It has been my experience that one of the toughest things to manage about the testing phase of development is the creation and maintenance the schedule. One result of the test->fix->test process that invariably happens, testers are constantly pulled around the product. Test feature a, encounter bug that prevents forward movement, test feature b etc.. This pattern can, and often does, occur more than once a day. Especially early in the phase. Getting pulled back-and-forth like this can easily derail the order of a project schedule as people report working “about a day” or “until lunch” as the duration worked. Okay, these are extreme examples, but even “half-day” is pretty vague. Did they work a 10 hour day, or a 6 hour day? Most software shops have embraced the notion of flex-hours where as long as you get your scheduled commitments completed you can work whenever you want, so there is no way to really, REALLY know how long a task took. This knowledge is critical as new projects will use the previous project’s actuals as the basis for this project’s estimates.

So Adam, what do you suggest to try and rope in a test schedule? Glad you asked…

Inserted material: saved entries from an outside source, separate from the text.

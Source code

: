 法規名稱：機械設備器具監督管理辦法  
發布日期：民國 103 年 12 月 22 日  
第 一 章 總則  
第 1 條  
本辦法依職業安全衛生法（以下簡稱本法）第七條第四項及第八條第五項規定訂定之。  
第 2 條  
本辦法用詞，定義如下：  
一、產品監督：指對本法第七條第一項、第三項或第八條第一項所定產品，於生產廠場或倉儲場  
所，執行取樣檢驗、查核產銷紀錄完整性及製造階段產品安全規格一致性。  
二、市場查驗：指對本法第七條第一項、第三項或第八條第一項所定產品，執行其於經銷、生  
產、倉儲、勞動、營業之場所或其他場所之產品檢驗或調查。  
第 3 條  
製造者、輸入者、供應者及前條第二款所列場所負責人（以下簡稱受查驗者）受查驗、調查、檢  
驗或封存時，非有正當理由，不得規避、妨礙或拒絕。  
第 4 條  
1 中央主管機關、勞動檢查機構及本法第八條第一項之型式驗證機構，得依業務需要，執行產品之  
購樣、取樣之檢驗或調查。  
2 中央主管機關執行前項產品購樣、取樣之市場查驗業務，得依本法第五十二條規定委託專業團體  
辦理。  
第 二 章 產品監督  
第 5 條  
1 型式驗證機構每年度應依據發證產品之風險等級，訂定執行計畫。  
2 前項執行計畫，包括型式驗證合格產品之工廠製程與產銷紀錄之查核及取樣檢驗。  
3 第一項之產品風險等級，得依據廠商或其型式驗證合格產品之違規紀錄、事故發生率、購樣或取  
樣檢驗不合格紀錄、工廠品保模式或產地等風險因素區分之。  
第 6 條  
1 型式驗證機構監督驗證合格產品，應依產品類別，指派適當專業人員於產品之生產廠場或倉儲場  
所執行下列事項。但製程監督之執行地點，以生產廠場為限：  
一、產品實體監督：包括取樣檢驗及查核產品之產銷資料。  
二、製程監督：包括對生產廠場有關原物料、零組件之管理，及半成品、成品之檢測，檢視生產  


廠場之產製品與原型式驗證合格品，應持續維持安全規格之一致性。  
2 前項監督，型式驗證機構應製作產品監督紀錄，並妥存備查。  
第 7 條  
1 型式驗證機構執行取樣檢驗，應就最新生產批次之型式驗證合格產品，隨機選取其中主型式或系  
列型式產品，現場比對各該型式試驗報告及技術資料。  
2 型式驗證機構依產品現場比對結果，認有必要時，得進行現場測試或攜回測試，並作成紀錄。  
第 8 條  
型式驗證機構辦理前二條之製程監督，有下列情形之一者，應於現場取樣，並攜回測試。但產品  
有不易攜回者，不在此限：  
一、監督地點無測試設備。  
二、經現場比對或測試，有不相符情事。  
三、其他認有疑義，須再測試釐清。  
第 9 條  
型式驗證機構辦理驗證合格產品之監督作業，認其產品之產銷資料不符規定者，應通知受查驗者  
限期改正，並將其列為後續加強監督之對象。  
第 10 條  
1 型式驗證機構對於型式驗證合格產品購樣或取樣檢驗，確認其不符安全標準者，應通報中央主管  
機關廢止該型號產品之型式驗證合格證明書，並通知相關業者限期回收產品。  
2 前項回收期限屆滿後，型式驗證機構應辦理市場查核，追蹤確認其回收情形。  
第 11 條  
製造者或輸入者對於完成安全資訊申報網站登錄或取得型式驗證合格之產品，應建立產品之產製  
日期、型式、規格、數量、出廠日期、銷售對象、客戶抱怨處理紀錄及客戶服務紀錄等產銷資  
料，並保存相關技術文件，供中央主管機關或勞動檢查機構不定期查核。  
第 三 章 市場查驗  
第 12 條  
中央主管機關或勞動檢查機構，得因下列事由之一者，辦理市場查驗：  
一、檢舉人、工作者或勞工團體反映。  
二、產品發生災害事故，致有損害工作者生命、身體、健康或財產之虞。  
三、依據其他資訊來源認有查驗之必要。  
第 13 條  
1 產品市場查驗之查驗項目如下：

  • Measure in hours – Stop thinking in terms of “man days”. Think instead in terms of hours and then roll things up later into days. Management is not going to care about task x taking 80 hours. What they want to know is how many days it will take (10; or 2 single person work weeks). Testers will then report their progress against tasks in hours. This is a more defined value of time and allows people to work on different tasks during the day but still provide a very clear measurement. Then for inputting into the project plan just multiply the reported value against the “standard” work day length. Or if you are reporting via a spreadsheet template, do the calculation right in there. Note: Once you start this, do not start to watch the total number of hours a person is logging in a week and force them to meet it. Only use that number if things are ridiculously out of whack one way or another. This is similar to not measuring your testers against the number of bugs they find in a set period.
  • Task independence – While not always possible, the schedule should be designed in such a way at each testing activity affects exactly one line item in the schedule. If a testing task can be applied to more than one item, how are you supposed to accurately measure the time taken? Apply the same time to each? Well, you just injected a fictitious time period into the mix. Allocate the amount? How do you decide what percentage accurately reflects the time taken. It could be easy to figure out in some cases, but might not be in others.
  • Task granularity – Most testing tasks can be broken into smaller components. These smaller components should be recorded as sub-tasks which can be recorded against. This allows for clear trending and task separation. Example: It might take me 5 hours to run the automated framework against server platform x. But what if 3.5 hours of that was environmental trying to get an instance of the LDAP server I am interested in running correctly. Without a high level of granularity we cannot see that at the end of the project I spent 6 days (once we aggregated the hours reported up) fighting unrelated software. And if we had a better process in place to handle it, then either we could have pulled the schedule in a bit, or I could have done more exploratory testing.
  • Sufficient detail – Yes, the project schedule is a “living document” and does not live in isolation. It should however be able to stand on its own tough. Each item should have a descriptive enough title allow the testing activity to commence without having to consult 2 or 3 documents to figure out what the heck the activity is supposed to be. Example:
    Bad – Upgraded Oracle LDAP Support
    Good – Upgraded Oracle LDAP (9.0.4) Support
    By just adding the version number to the task item, the value is increased significantly as you instantly can tell what the upgraded version is. Without it you need to find the version number by combing through the requirements and supported platform matrix. And both documents may be inaccurate as things change. As people are ultimately measured about how they do in the context of commitments in the schedule, it is the schedule that should be considered law.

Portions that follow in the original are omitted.